Apple Partners with Google to Power Next-Generation Siri

Apple and Google announced a multi-year partnership integrating Gemini models into the Apple Intelligence framework, underpinning a major Siri overhaul expected later in 2026. Google's AI and cloud infrastructure will serve as the foundation for Apple's models, enabling Siri to perform more complex tasks like cross-app planning and summarization. Apple confirmed no changes to their existing partnership with OpenAI.

Anthropic Unveils "Claude for Healthcare" Suite

Anthropic launched "Claude for Healthcare," a collection of HIPAA-ready AI tools designed to automate tasks for providers, insurers, and researchers while giving consumers insights into personal medical data. The suite includes specialized "connectors" that integrate with industry platforms like the CMS Coverage Database, Apple Health, and clinical trial repositories. Capabilities include autonomously drafting prior authorizations, summarizing patient history, and accelerating drug discovery. Health data integrations remain opt-in and are not used for model training.

 

AI and Cybersecurity Vulnerabilities

Critical Vulnerability Enables Full Takeover of n8n Servers

A critical vulnerability called "Ni8mare" with a CVSS score of 10.0 was discovered in locally deployed n8n automation instances. The flaw allows unauthenticated attackers to execute remote code by exploiting a Content-Type confusion error in file upload requests. Attackers can overwrite internal variables to read sensitive system files like databases and configuration keys, forge valid session cookies, bypass authentication to log in as administrators, and execute arbitrary commands.

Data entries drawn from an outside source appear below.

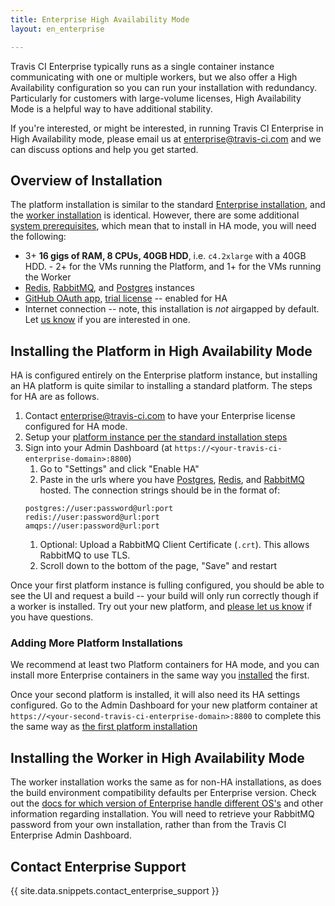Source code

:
 ```yaml
---
title: Enterprise High Availability Mode
layout: en_enterprise

---
```


Travis CI Enterprise typically runs as a single container instance communicating with one or multiple workers, but we also offer a High Availability configuration so you can run your installation with redundancy. Particularly for customers with large-volume licenses, High Availability Mode is a helpful way to have additional stability.

If you're interested, or might be interested, in running Travis CI Enterprise in High Availability mode, please email us at [enterprise@travis-ci.com](mailto:enterprise@travis-cicom?subject:HA%20Mode) and we can discuss options and help you get started.

## Overview of Installation

The platform installation is similar to the standard [Enterprise installation](/user/enterprise/setting-up-travis-ci-enterprise/#1-setting-up-enterprise-platform-virtual-machine), and the [worker installation](#installing-the-worker-in-high-availability-mode) is identical. However, there are some additional [system prerequisites](/user/enterprise/high-availability/), which mean that to install in HA mode, you will need the following:
 * 3+ **16 gigs of RAM, 8 CPUs, 40GB HDD**, i.e. `c4.2xlarge` with a 40GB HDD. - 2+ for the VMs running the Platform, and 1+ for the VMs running the Worker
 * [Redis](https://redis.io/), [RabbitMQ](https://www.rabbitmq.com/),
and [Postgres](https://www.postgresql.org/) instances
 * [GitHub OAuth app](/user/enterprise/setting-up-travis-ci-enterprise/#prerequisites), [trial license](/user/enterprise/setting-up-travis-ci-enterprise/#prerequisites) -- enabled for HA
 * Internet connection -- note, this installation is _not_ airgapped by default. Let [us know](mailto:enterprise@travis-ci.com) if you are interested in one.

## Installing the Platform in High Availability Mode

HA is configured entirely on the Enterprise platform instance, but installing an HA platform is quite similar to installing a standard platform. The steps for HA are as follows.

1. Contact [enterprise@travis-ci.com](mailto:enterprise@travis-ci.com?subject=HA%20Installation) to have your Enterprise license configured for HA mode.
1. Setup your [platform instance per the standard installation steps](/user/enterprise/setting-up-travis-ci-enterprise/#1-setting-up-enterprise-platform-virtual-machine)
1. Sign into your Admin Dashboard (at `https://<your-travis-ci-enterprise-domain>:8800`)
   1. Go to "Settings" and click "Enable HA"
   1. Paste in the urls where you have [Postgres](https://www.postgresql.org/), [Redis](https://redis.io/), and [RabbitMQ](https://www.rabbitmq.com/) hosted. The connection strings should be in the format of:
   ```
   postgres://user:password@url:port
   redis://user:password@url:port
   amqps://user:password@url:port
   ```
   1. Optional: Upload a RabbitMQ Client Certificate (`.crt`). This allows RabbitMQ to use TLS.
   1. Scroll down to the bottom of the page, "Save" and restart

Once your first platform instance is fulling configured, you should be able to see the UI and request a build -- your build will only run correctly though if a worker is installed. Try out your new platform, and [please let us know](mailto:enterprise@travis-ci.com?subject=HA%20Troubleshooting) if you have questions.

### Adding More Platform Installations

We recommend at least two Platform containers for HA mode, and you can install more Enterprise containers in the same way you [installed](/user/enterprise/setting-up-travis-ci-enterprise/#1-setting-up-enterprise-platform-virtual-machine) the first.

Once your second platform is installed, it will also need its HA settings configured. Go to the Admin Dashboard for your new platform container at `https://<your-second-travis-ci-enterprise-domain>:8800` to complete this the same way as [the first platform installation](#installing-the-platform-in-high-availability-mode)

## Installing the Worker in High Availability Mode

The worker installation works the same as for non-HA installations, as does the build environment compatibility defaults per Enterprise version. Check out the [docs for which version of Enterprise handle different OS's](/user/enterprise/setting-up-travis-ci-enterprise/#2-setting-up-the-enterprise-worker-virtual-machine) and other information regarding installation. You will need to retrieve your RabbitMQ password from your own installation, rather than from the Travis CI Enterprise Admin Dashboard.

## Contact Enterprise Support

{{ site.data.snippets.contact_enterprise_support }}
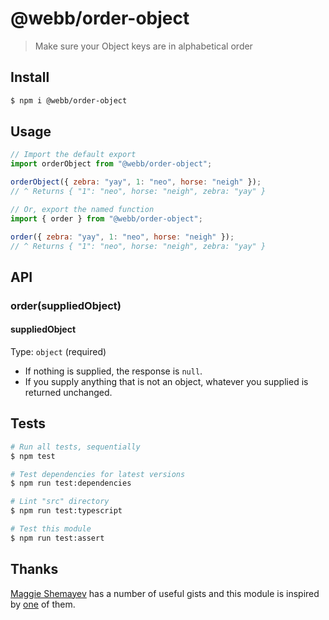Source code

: # @webb/order-object

> Make sure your Object keys are in alphabetical order



## Install

```sh
$ npm i @webb/order-object
```



## Usage

```js
// Import the default export
import orderObject from "@webb/order-object";

orderObject({ zebra: "yay", 1: "neo", horse: "neigh" });
// ^ Returns { "1": "neo", horse: "neigh", zebra: "yay" }
```

```js
// Or, export the named function
import { order } from "@webb/order-object";

order({ zebra: "yay", 1: "neo", horse: "neigh" });
// ^ Returns { "1": "neo", horse: "neigh", zebra: "yay" }
```



## API

### order(suppliedObject)
#### suppliedObject

Type: `object` (required)

- If nothing is supplied, the response is `null`.
- If you supply anything that is not an object, whatever you supplied is returned unchanged.



## Tests

```sh
# Run all tests, sequentially
$ npm test

# Test dependencies for latest versions
$ npm run test:dependencies

# Lint "src" directory
$ npm run test:typescript

# Test this module
$ npm run test:assert
```



## Thanks

[Maggie Shemayev](https://github.com/aleph-naught2tog) has a number of useful gists and this module is inspired by [one](https://gist.github.com/aleph-naught2tog/938dd20dfc53e91da952569fd5655e2d) of them.
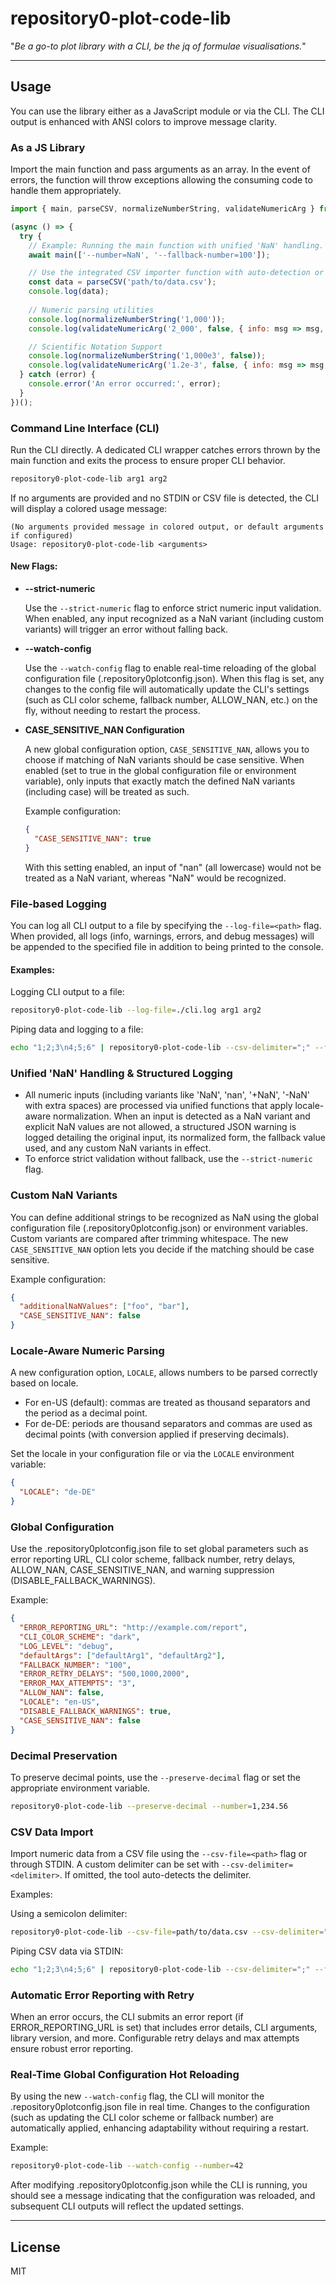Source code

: # repository0-plot-code-lib

"_Be a go-to plot library with a CLI, be the jq of formulae visualisations._"

---

## Usage

You can use the library either as a JavaScript module or via the CLI. The CLI output is enhanced with ANSI colors to improve message clarity.

### As a JS Library

Import the main function and pass arguments as an array. In the event of errors, the function will throw exceptions allowing the consuming code to handle them appropriately.

```js
import { main, parseCSV, normalizeNumberString, validateNumericArg } from '@src/lib/main.js';

(async () => {
  try {
    // Example: Running the main function with unified 'NaN' handling. Numeric inputs such as 'NaN', 'nan', '+NaN', '-NaN' (even with extra spaces) are processed via a consolidated fallback mechanism. Custom NaN variants and case sensitivity are handled uniformly across CSV imports and CLI numeric validation.
    await main(['--number=NaN', '--fallback-number=100']);

    // Use the integrated CSV importer function with auto-detection or custom delimiters
    const data = parseCSV('path/to/data.csv');
    console.log(data);
    
    // Numeric parsing utilities
    console.log(normalizeNumberString('1,000'));
    console.log(validateNumericArg('2_000', false, { info: msg => msg, error: msg => msg }));

    // Scientific Notation Support
    console.log(normalizeNumberString('1,000e3', false));
    console.log(validateNumericArg('1.2e-3', false, { info: msg => msg, error: msg => msg }, undefined, false, true));
  } catch (error) {
    console.error('An error occurred:', error);
  }
})();
```

### Command Line Interface (CLI)

Run the CLI directly. A dedicated CLI wrapper catches errors thrown by the main function and exits the process to ensure proper CLI behavior.

```bash
repository0-plot-code-lib arg1 arg2
```

If no arguments are provided and no STDIN or CSV file is detected, the CLI will display a colored usage message:

```
(No arguments provided message in colored output, or default arguments if configured)
Usage: repository0-plot-code-lib <arguments>
```

#### New Flags:

- **--strict-numeric**
  
  Use the `--strict-numeric` flag to enforce strict numeric input validation. When enabled, any input recognized as a NaN variant (including custom variants) will trigger an error without falling back.

- **--watch-config**
  
  Use the `--watch-config` flag to enable real-time reloading of the global configuration file (.repository0plotconfig.json). When this flag is set, any changes to the config file will automatically update the CLI's settings (such as CLI color scheme, fallback number, ALLOW_NAN, etc.) on the fly, without needing to restart the process.

- **CASE_SENSITIVE_NAN Configuration**

  A new global configuration option, `CASE_SENSITIVE_NAN`, allows you to choose if matching of NaN variants should be case sensitive. When enabled (set to true in the global configuration file or environment variable), only inputs that exactly match the defined NaN variants (including case) will be treated as such.

  Example configuration:

  ```json
  {
    "CASE_SENSITIVE_NAN": true
  }
  ```

  With this setting enabled, an input of "nan" (all lowercase) would not be treated as a NaN variant, whereas "NaN" would be recognized.

### File-based Logging

You can log all CLI output to a file by specifying the `--log-file=<path>` flag. When provided, all logs (info, warnings, errors, and debug messages) will be appended to the specified file in addition to being printed to the console.

#### Examples:

Logging CLI output to a file:

```bash
repository0-plot-code-lib --log-file=./cli.log arg1 arg2
```

Piping data and logging to a file:

```bash
echo "1;2;3\n4;5;6" | repository0-plot-code-lib --csv-delimiter=";" --fallback-number=100 --log-file=./cli.log
```

### Unified 'NaN' Handling & Structured Logging

- All numeric inputs (including variants like 'NaN', 'nan', '+NaN', '-NaN' with extra spaces) are processed via unified functions that apply locale-aware normalization. When an input is detected as a NaN variant and explicit NaN values are not allowed, a structured JSON warning is logged detailing the original input, its normalized form, the fallback value used, and any custom NaN variants in effect.
- To enforce strict validation without fallback, use the `--strict-numeric` flag.

### Custom NaN Variants

You can define additional strings to be recognized as NaN using the global configuration file (.repository0plotconfig.json) or environment variables. Custom variants are compared after trimming whitespace. The new `CASE_SENSITIVE_NAN` option lets you decide if the matching should be case sensitive.

Example configuration:

```json
{
  "additionalNaNValues": ["foo", "bar"],
  "CASE_SENSITIVE_NAN": false
}
```

### Locale-Aware Numeric Parsing

A new configuration option, `LOCALE`, allows numbers to be parsed correctly based on locale.
- For en-US (default): commas are treated as thousand separators and the period as a decimal point.
- For de-DE: periods are thousand separators and commas are used as decimal points (with conversion applied if preserving decimals).

Set the locale in your configuration file or via the `LOCALE` environment variable:

```json
{
  "LOCALE": "de-DE"
}
```

### Global Configuration

Use the .repository0plotconfig.json file to set global parameters such as error reporting URL, CLI color scheme, fallback number, retry delays, ALLOW_NAN, CASE_SENSITIVE_NAN, and warning suppression (DISABLE_FALLBACK_WARNINGS).

Example:

```json
{
  "ERROR_REPORTING_URL": "http://example.com/report",
  "CLI_COLOR_SCHEME": "dark",
  "LOG_LEVEL": "debug",
  "defaultArgs": ["defaultArg1", "defaultArg2"],
  "FALLBACK_NUMBER": "100",
  "ERROR_RETRY_DELAYS": "500,1000,2000",
  "ERROR_MAX_ATTEMPTS": "3",
  "ALLOW_NAN": false,
  "LOCALE": "en-US",
  "DISABLE_FALLBACK_WARNINGS": true,
  "CASE_SENSITIVE_NAN": false
}
```

### Decimal Preservation

To preserve decimal points, use the `--preserve-decimal` flag or set the appropriate environment variable.

```bash
repository0-plot-code-lib --preserve-decimal --number=1,234.56
```

### CSV Data Import

Import numeric data from a CSV file using the `--csv-file=<path>` flag or through STDIN. A custom delimiter can be set with `--csv-delimiter=<delimiter>`. If omitted, the tool auto-detects the delimiter.

Examples:

Using a semicolon delimiter:

```bash
repository0-plot-code-lib --csv-file=path/to/data.csv --csv-delimiter=";" --fallback-number=100
```

Piping CSV data via STDIN:

```bash
echo "1;2;3\n4;5;6" | repository0-plot-code-lib --csv-delimiter=";" --fallback-number=100
```

### Automatic Error Reporting with Retry

When an error occurs, the CLI submits an error report (if ERROR_REPORTING_URL is set) that includes error details, CLI arguments, library version, and more. Configurable retry delays and max attempts ensure robust error reporting.

### Real-Time Global Configuration Hot Reloading

By using the new `--watch-config` flag, the CLI will monitor the .repository0plotconfig.json file in real time. Changes to the configuration (such as updating the CLI color scheme or fallback number) are automatically applied, enhancing adaptability without requiring a restart.

Example:

```bash
repository0-plot-code-lib --watch-config --number=42
```

After modifying .repository0plotconfig.json while the CLI is running, you should see a message indicating that the configuration was reloaded, and subsequent CLI outputs will reflect the updated settings.

---

## License

MIT
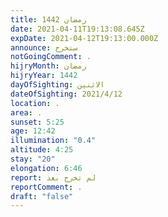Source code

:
 ```yaml
---
title: رمضان 1442
date: 2021-04-11T19:13:08.645Z
expDate: 2021-04-12T19:13:00.000Z
announce: ستخرج
notGoingComment: .
hijryMonth: رمضان
hijryYear: 1442
dayOfSighting: الاثنين
dateOfSighting: 2021/4/12
location: .
area: .
sunset: 5:25
age: 12:42
illumination: "0.4"
altitude: 4:25
stay: "20"
elongation: 6:46
report: لم تخرج بعد
reportComment: .
draft: "false"
---
```

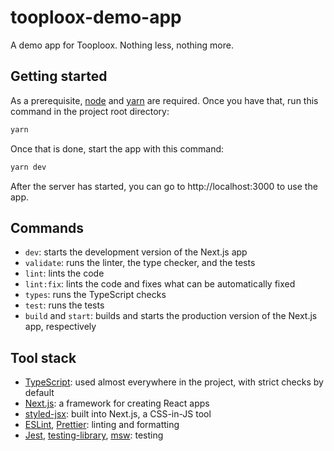 # tooploox-demo-app

A demo app for Tooploox. Nothing less, nothing more.

## Getting started

As a prerequisite, [node](https://nodejs.org/en/) and [yarn](https://classic.yarnpkg.com/en/) are required.
Once you have that, run this command in the project root directory:

```sh
yarn
```

Once that is done, start the app with this command:

```sh
yarn dev
```

After the server has started, you can go to http://localhost:3000 to use the app.

## Commands

- `dev`: starts the development version of the Next.js app
- `validate`: runs the linter, the type checker, and the tests
- `lint`: lints the code
- `lint:fix`: lints the code and fixes what can be automatically fixed
- `types`: runs the TypeScript checks
- `test`: runs the tests
- `build` and `start`: builds and starts the production version of the Next.js app, respectively

## Tool stack

- [TypeScript](https://github.com/Microsoft/TypeScript): used almost everywhere in the project, with strict checks by default
- [Next.js](https://github.com/vercel/next.js): a framework for creating React apps
- [styled-jsx](https://github.com/vercel/styled-jsx): built into Next.js, a CSS-in-JS tool
- [ESLint](https://github.com/eslint/eslint), [Prettier](https://github.com/prettier/prettier): linting and formatting
- [Jest](https://github.com/facebook/jest), [testing-library](https://github.com/testing-library), [msw](https://github.com/mswjs/msw): testing
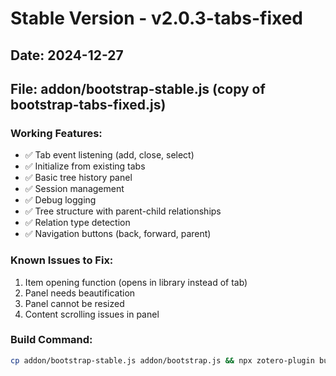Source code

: # Stable Version - v2.0.3-tabs-fixed

## Date: 2024-12-27

## File: addon/bootstrap-stable.js (copy of bootstrap-tabs-fixed.js)

### Working Features:

- ✅ Tab event listening (add, close, select)
- ✅ Initialize from existing tabs
- ✅ Basic tree history panel
- ✅ Session management
- ✅ Debug logging
- ✅ Tree structure with parent-child relationships
- ✅ Relation type detection
- ✅ Navigation buttons (back, forward, parent)

### Known Issues to Fix:

1. Item opening function (opens in library instead of tab)
2. Panel needs beautification
3. Panel cannot be resized
4. Content scrolling issues in panel

### Build Command:

```bash
cp addon/bootstrap-stable.js addon/bootstrap.js && npx zotero-plugin build
```
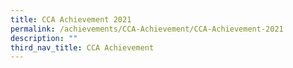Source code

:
 ```yaml
---
title: CCA Achievement 2021
permalink: /achievements/CCA-Achievement/CCA-Achievement-2021
description: ""
third_nav_title: CCA Achievement
---
```

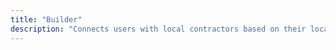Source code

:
 ```yaml
---
title: "Builder"
description: "Connects users with local contractors based on their location"
---
```

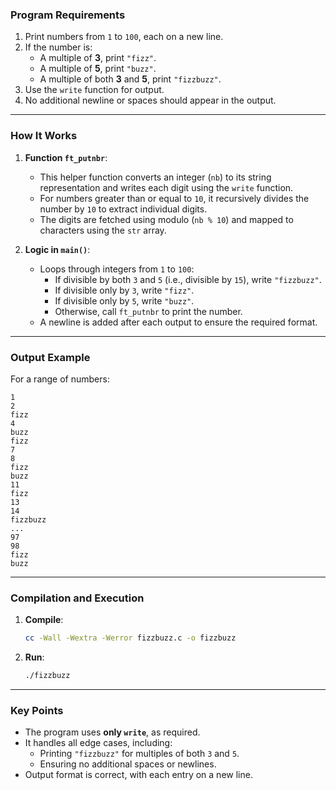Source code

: ### **Program Requirements**
1. Print numbers from `1` to `100`, each on a new line.
2. If the number is:
   - A multiple of **3**, print `"fizz"`.
   - A multiple of **5**, print `"buzz"`.
   - A multiple of both **3** and **5**, print `"fizzbuzz"`.
3. Use the `write` function for output.
4. No additional newline or spaces should appear in the output.

---

### **How It Works**

1. **Function `ft_putnbr`**:
   - This helper function converts an integer (`nb`) to its string representation and writes each digit using the `write` function.
   - For numbers greater than or equal to `10`, it recursively divides the number by `10` to extract individual digits.
   - The digits are fetched using modulo (`nb % 10`) and mapped to characters using the `str` array.

2. **Logic in `main()`**:
   - Loops through integers from `1` to `100`:
     - If divisible by both `3` and `5` (i.e., divisible by `15`), write `"fizzbuzz"`.
     - If divisible only by `3`, write `"fizz"`.
     - If divisible only by `5`, write `"buzz"`.
     - Otherwise, call `ft_putnbr` to print the number.
   - A newline is added after each output to ensure the required format.

---

### **Output Example**

For a range of numbers:

```
1
2
fizz
4
buzz
fizz
7
8
fizz
buzz
11
fizz
13
14
fizzbuzz
...
97
98
fizz
buzz
```

---

### **Compilation and Execution**

1. **Compile**:
   ```bash
   cc -Wall -Wextra -Werror fizzbuzz.c -o fizzbuzz
   ```

2. **Run**:
   ```bash
   ./fizzbuzz
   ```

---

### **Key Points**
- The program uses **only `write`**, as required.
- It handles all edge cases, including:
  - Printing `"fizzbuzz"` for multiples of both `3` and `5`.
  - Ensuring no additional spaces or newlines.
- Output format is correct, with each entry on a new line.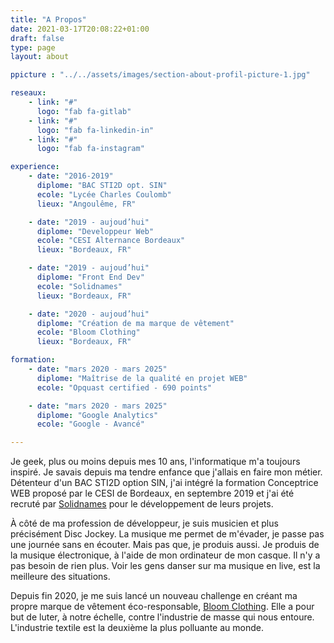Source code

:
 ```yaml
---
title: "A Propos"
date: 2021-03-17T20:08:22+01:00
draft: false
type: page
layout: about

ppicture : "../../assets/images/section-about-profil-picture-1.jpg"

reseaux:
    - link: "#"
      logo: "fab fa-gitlab"
    - link: "#"
      logo: "fab fa-linkedin-in"
    - link: "#"
      logo: "fab fa-instagram"

experience:
    - date: "2016-2019"
      diplome: "BAC STI2D opt. SIN"
      ecole: "Lycée Charles Coulomb"
      lieux: "Angoulême, FR"

    - date: "2019 - aujoud’hui"
      diplome: "Developpeur Web"
      ecole: "CESI Alternance Bordeaux"
      lieux: "Bordeaux, FR"

    - date: "2019 - aujoud’hui"
      diplome: "Front End Dev"
      ecole: "Solidnames"
      lieux: "Bordeaux, FR"

    - date: "2020 - aujoud’hui"
      diplome: "Création de ma marque de vêtement"
      ecole: "Bloom Clothing"
      lieux: "Bordeaux, FR"

formation:
    - date: "mars 2020 - mars 2025"
      diplome: "Maîtrise de la qualité en projet WEB"
      ecole: "Opquast certified - 690 points"

    - date: "mars 2020 - mars 2025"
      diplome: "Google Analytics"
      ecole: "Google - Avancé"

---
```


Je geek, plus ou moins depuis mes 10 ans, l'informatique m'a toujours inspiré. Je savais depuis ma tendre enfance que j'allais en faire mon métier. Détenteur d'un BAC STI2D option SIN, j'ai intégré la formation Conceptrice WEB proposé par le CESI de Bordeaux, en septembre 2019 et j'ai été recruté par [Solidnames](https://solidnames.fr/) pour le développement de leurs projets.  

À côté de ma profession de développeur, je suis musicien et plus précisément Disc Jockey. La musique me permet de m'évader, je passe pas une journée sans en écouter. Mais pas que, je produis aussi. Je produis de la musique électronique, à l'aide de mon ordinateur de mon casque. Il n'y a pas besoin de rien plus. Voir les gens danser sur ma musique en live, est la meilleure des situations.  

Depuis fin 2020, je me suis lancé un nouveau challenge en créant ma propre marque de vêtement éco-responsable, [Bloom Clothing](https://bloom-clothing.fr/). Elle a pour but de luter, à notre échelle, contre l'industrie de masse qui nous entoure. L'industrie textile est la deuxième la plus polluante au monde.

Google Removes Health AI Summaries Following Misinformation Reports

Google removed certain AI Overview summaries after an investigation revealed the feature was providing dangerous and inaccurate medical advice, including incorrect normal ranges for liver function tests. Experts warned that AI-generated summaries appearing at the top of search results lacked crucial context like patient age or medical history, potentially causing seriously ill individuals to skip necessary care. While Google removed specific flagged queries, health organizations criticized the reactive approach and noted the underlying system remains prone to surfacing misleading information for complex medical topics.

"ZombieAgent" Attack Exploits ChatGPT Connectors

Researchers identified "ZombieAgent," an attack vector that abuses OpenAI's Connectors feature to establish persistence and exfiltrate sensitive data. By injecting malicious instructions into shared files or emails, attackers can trick ChatGPT into reading private information from connected services like Gmail or Google Drive and transmitting it to external servers. The vulnerability also enables a "zombie" state where the AI modifies its own memory to execute attacker commands on every future interaction, turning the chatbot into a dormant spy that continuously harvests data even in new, unrelated sessions.

 

Cybersecurity News

Betterment Confirms Data Breach via Social Engineering Attack

Betterment confirmed a security incident where hackers used social engineering to access internal tools and send fraudulent push notifications to users. The notifications promised to "triple" cryptocurrency holdings in exchange for $10,000 transfers to malicious wallets. While no customer funds, passwords, or login credentials were compromised, the breach exposed user contact information. Betterment revoked unauthorized access immediately and is investigating the extent of the exposure.

University of Hawaii Cancer Center Pays Ransom After Data Breach

The University of Hawaii Cancer Center confirmed a ransomware attack that occurred in August but wasn't disclosed to the state legislature until December, potentially violating state reporting laws. Attackers breached servers and encrypted files containing sensitive participant data from a cancer research study, including Social Security numbers, names, and addresses. University officials confirmed they paid the hackers for a decryption tool and a promise of data destruction, though the payment amount and exact number of affected individuals remain undisclosed.



That's all for now… Stay informed and protected.